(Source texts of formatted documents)
━━━━━━━━━━━━━━━━━━━━
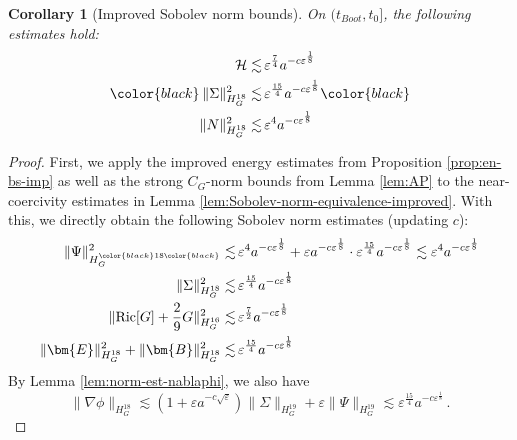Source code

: \documentclass[11pt,leqno,textwidth=10cm]{amsart}
\numberwithin{equation}{section}
\theoremstyle{definition}
\theoremstyle{plain}
\newtheorem{corollary}[definition]{Corollary}
\newcommand{\1}{\mathbbm{1}}
\newcommand{\Ric}{\text{\normalfont{Ric}}}
\renewcommand{\epsilon}{\varepsilon}
\newcommand{\RE}{\bm{E}}
\newcommand{\RB}{\bm{B}}
\newcommand{\change}[1]{\color{black}#1\color{black}}
\begin{document}
\begin{corollary}[Improved Sobolev norm bounds]\label{cor:H-imp} On $(t_{Boot},t_0]$, the following estimates hold:
\begin{subequations}
\change{\begin{align}
\mathcal{H}\lesssim&\,\epsilon^\frac74 a^{-c\epsilon^\frac18}\label{eq:H-norm-imp}\\
\|\Sigma\|_{H^{18}_G}^2\lesssim&\,\epsilon^\frac{15}4a^{-c\epsilon^\frac18}\label{eq:H-Sigma-imp}\\
\|N\|_{H^{18}_G}^2\lesssim&\,\epsilon^4a^{-c\epsilon^\frac18}\label{eq:H-lapse-imp}
\end{align}}
\end{subequations}
\end{corollary}
\begin{proof}
First, we apply the improved energy estimates from \change{Proposition \ref{prop:en-bs-imp} }as well as the strong $C_G$-norm bounds from Lemma \ref{lem:AP} to the near-coercivity estimates in Lemma \ref{lem:Sobolev-norm-equivalence-improved}. With this, we directly obtain the following Sobolev norm estimates (updating $c$):
\change{\begin{align*}
\|\Psi\|_{H_G^{\change{18}}}^2\lesssim&\,\epsilon^4a^{-c\epsilon^\frac18}+\epsilon a^{-c\epsilon^\frac18}\cdot\epsilon^\frac{15}4a^{-c\epsilon^\frac18}\lesssim\epsilon^4a^{-c\epsilon^\frac18}\\
\|\Sigma\|_{H^{18}_G}^2\lesssim&\,\epsilon^\frac{15}4a^{-c\epsilon^\frac18}\\
\|\Ric[G]+\frac29G\|_{H^{16}_G}^2\lesssim&\,\epsilon^\frac72 a^{-c\epsilon^\frac18}\\
\|\RE\|_{H^{18}_G}^2+\|\RB\|_{H^{18}_G}^2\lesssim&\,\epsilon^\frac{15}4a^{-c\epsilon^\frac18}
\end{align*}}
\change{By Lemma \ref{lem:norm-est-nablaphi}, we also have
\begin{equation}\label{eq:nabla-phi-norm-imp}
\|\nabla\phi\|_{H^{18}_G}\lesssim \left(1+\epsilon a^{-c\sqrt{\epsilon}}\right)\|\Sigma\|_{H^{19}_G}+\epsilon\|\Psi\|_{H^{19}_G}\lesssim \epsilon^\frac{15}4a^{-c\epsilon^\frac18}\,.

\end{equation}}
\end{proof}
\end{document}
━━━━━━━━━━━━━━━━━━━━
*Instructions to follow*
Search the entries above for the string "align". Copy each line that holds it.

*Your solution*
\change{\begin{align}
\end{align}}
\change{\begin{align*}
\end{align*}}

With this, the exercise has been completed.